LFAT: thank you for your charming reply, which did a lot to challenge the image of Tories as sneering.
And if you must use “yawn”, surely the point that the Lib Dems are an irrelevant party has been made here before? (by people who are bothering to engage with a party that they argue no-one should bother to engage with). In any case, relishing how unimportant the Lib Dems are does not change the fact that you are wrong, about this party, to say: “PR does leave hands in the power of the elites, as demonstrated quite beautifully by the mechanism for electing MEPs whereby only the party’s favourite candidates will ever make it to the top of the list.” That simply is not the mechanism (formal or real) of this party.
I also don’t really take your point about parties in power not allowing members a say: aren’t the leaders (and therefore prospective PMs – real PMs in they’re already in power) of both the two largest parties now chosen by all party members?
Finally, there may well be a lot of literature about ‘liberal conservatism’. There is a lot of literature about Intelligent Design but that doesn’t mean I’m not entitled not to accept it exists.
I haven’t had time to check all the details, but isn’t nearly everything that Cameron mentions already Lib Dem policy?
“PR does leave hands in the power of the elite” says Letter from a Tory, completely failing to mention the fact that FPTP leaves it in the hands of a group of people the majority of whom voted against. How does that amount to a clear-cut exercise of democratic choice?
Cameron’s swipe at PR is dependent on contrasting it with a laughable, cartoon version of how our system operates at the moment and he deserves to be ridiculed for his arguments.
“liberal conservatism”? That’s the oxymoronic Tories for you.
And Letters from a Tory: please stop using an argument from personal incredulity (a logical fallacy). Just because you can’t understand a party faithfully adhering to their manifesto because the Tories wouldn’t, doesn’t mean the Lib Dems wouldn’t adhere to their manifesto.
So what does Cameron propose?
1.Changing the boundaries of FPTP…..more Tory Mps? Less Lib Dems as money for campaigning will be even more important
2.Reducing the number of Mp’s
(less from Wales and Scotland ….better for the Tories)
3.think about fixed Term Parliaments
(can forget once in office?)
4.House of Lords reform?
????????????????
5. He talks about choice but supports a system which is biased towards a choice of two!!!!!!!!! (Good for the Tories)
This man must think people are stupid (perhaps they are)Its such bare faced self interest
Why dont we have a referendum on electoral reform before the general election…..
Oh forgot ….requires vision and leadership from Gordon Brown …so no hope then!

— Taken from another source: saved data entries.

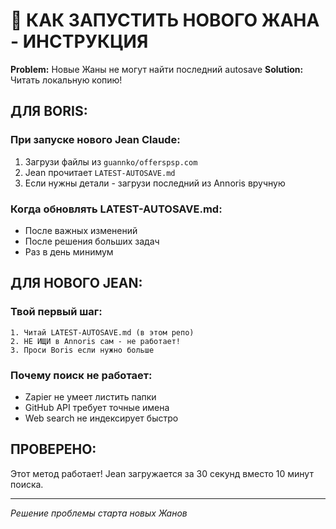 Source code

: # 🚀 КАК ЗАПУСТИТЬ НОВОГО ЖАНА - ИНСТРУКЦИЯ
**Problem:** Новые Жаны не могут найти последний autosave
**Solution:** Читать локальную копию!

## ДЛЯ BORIS:

### При запуске нового Jean Claude:
1. Загрузи файлы из `guannko/offerspsp.com`
2. Jean прочитает `LATEST-AUTOSAVE.md`
3. Если нужны детали - загрузи последний из Annoris вручную

### Когда обновлять LATEST-AUTOSAVE.md:
- После важных изменений
- После решения больших задач
- Раз в день минимум

## ДЛЯ НОВОГО JEAN:

### Твой первый шаг:
```
1. Читай LATEST-AUTOSAVE.md (в этом репо)
2. НЕ ИЩИ в Annoris сам - не работает!
3. Проси Boris если нужно больше
```

### Почему поиск не работает:
- Zapier не умеет листить папки
- GitHub API требует точные имена
- Web search не индексирует быстро

## ПРОВЕРЕНО:
Этот метод работает! Jean загружается за 30 секунд вместо 10 минут поиска.

---
*Решение проблемы старта новых Жанов* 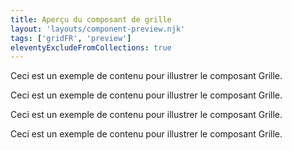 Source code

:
 ```yaml
---
title: Aperçu du composant de grille
layout: 'layouts/component-preview.njk'
tags: ['gridFR', 'preview']
eleventyExcludeFromCollections: true
---
```


<gcds-grid tag="article" columns-desktop="1fr 1fr 1fr 1fr" columns-tablet="1fr 1fr" columns="1fr">
  <p>Ceci est un exemple de contenu pour illustrer le composant Grille.</p>
  <p>Ceci est un exemple de contenu pour illustrer le composant Grille.</p>
  <p>Ceci est un exemple de contenu pour illustrer le composant Grille.</p>
  <p>Ceci est un exemple de contenu pour illustrer le composant Grille.</p>
</gcds-grid>
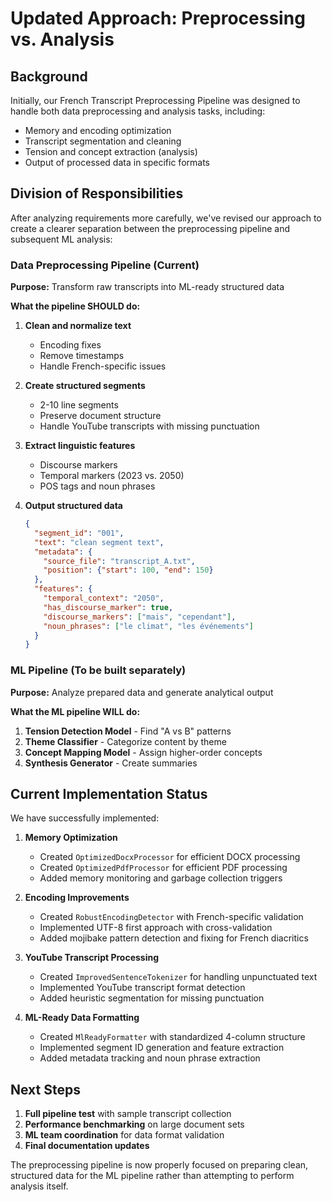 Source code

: # Updated Approach: Preprocessing vs. Analysis

## Background

Initially, our French Transcript Preprocessing Pipeline was designed to handle both data preprocessing and analysis tasks, including:
- Memory and encoding optimization
- Transcript segmentation and cleaning
- Tension and concept extraction (analysis)
- Output of processed data in specific formats

## Division of Responsibilities

After analyzing requirements more carefully, we've revised our approach to create a clearer separation between the preprocessing pipeline and subsequent ML analysis:

### Data Preprocessing Pipeline (Current)
**Purpose:** Transform raw transcripts into ML-ready structured data

**What the pipeline SHOULD do:**
1. **Clean and normalize text**
   - Encoding fixes
   - Remove timestamps
   - Handle French-specific issues

2. **Create structured segments**
   - 2-10 line segments
   - Preserve document structure
   - Handle YouTube transcripts with missing punctuation

3. **Extract linguistic features**
   - Discourse markers
   - Temporal markers (2023 vs. 2050)
   - POS tags and noun phrases

4. **Output structured data**
   ```json
   {
     "segment_id": "001",
     "text": "clean segment text",
     "metadata": {
       "source_file": "transcript_A.txt",
       "position": {"start": 100, "end": 150}
     },
     "features": {
       "temporal_context": "2050",
       "has_discourse_marker": true,
       "discourse_markers": ["mais", "cependant"],
       "noun_phrases": ["le climat", "les événements"]
     }
   }
   ```

### ML Pipeline (To be built separately)
**Purpose:** Analyze prepared data and generate analytical output

**What the ML pipeline WILL do:**
1. **Tension Detection Model** - Find "A vs B" patterns
2. **Theme Classifier** - Categorize content by theme
3. **Concept Mapping Model** - Assign higher-order concepts
4. **Synthesis Generator** - Create summaries

## Current Implementation Status

We have successfully implemented:

1. **Memory Optimization**
   - Created `OptimizedDocxProcessor` for efficient DOCX processing
   - Created `OptimizedPdfProcessor` for efficient PDF processing
   - Added memory monitoring and garbage collection triggers

2. **Encoding Improvements**
   - Created `RobustEncodingDetector` with French-specific validation
   - Implemented UTF-8 first approach with cross-validation
   - Added mojibake pattern detection and fixing for French diacritics

3. **YouTube Transcript Processing**
   - Created `ImprovedSentenceTokenizer` for handling unpunctuated text
   - Implemented YouTube transcript format detection
   - Added heuristic segmentation for missing punctuation

4. **ML-Ready Data Formatting**
   - Created `MlReadyFormatter` with standardized 4-column structure
   - Implemented segment ID generation and feature extraction
   - Added metadata tracking and noun phrase extraction

## Next Steps

1. **Full pipeline test** with sample transcript collection
2. **Performance benchmarking** on large document sets
3. **ML team coordination** for data format validation
4. **Final documentation updates**

The preprocessing pipeline is now properly focused on preparing clean, structured data for the ML pipeline rather than attempting to perform analysis itself.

But even the LD method of selection for the Euro parliament is anti-democratic: there’s no way for the average voter to boot the incumbents out, because they are probably at the top of the party list. We need a form of government that allows voters to choose individuals, rather than parties, precisely in order to be able to fire the last lot.
STV FTW!
Sanbikinoraion – I think you are talking about the vote that is cast in polling day, not the internal party selection? If so, the LDs argued hard for “open lists” which allow exactly this, rather than the closed ones we have, when this legislation was going through Parliament in 1998. For a while it looked like the Lords might make it an interesting weapon in the battles then going on about the future composition of the Lords. But in the end the other parties didn’t support us, and it didn’t get through. This is a shame but not our fault! Unfortunately the laws on candidacy does not allow us to do this unilaterally.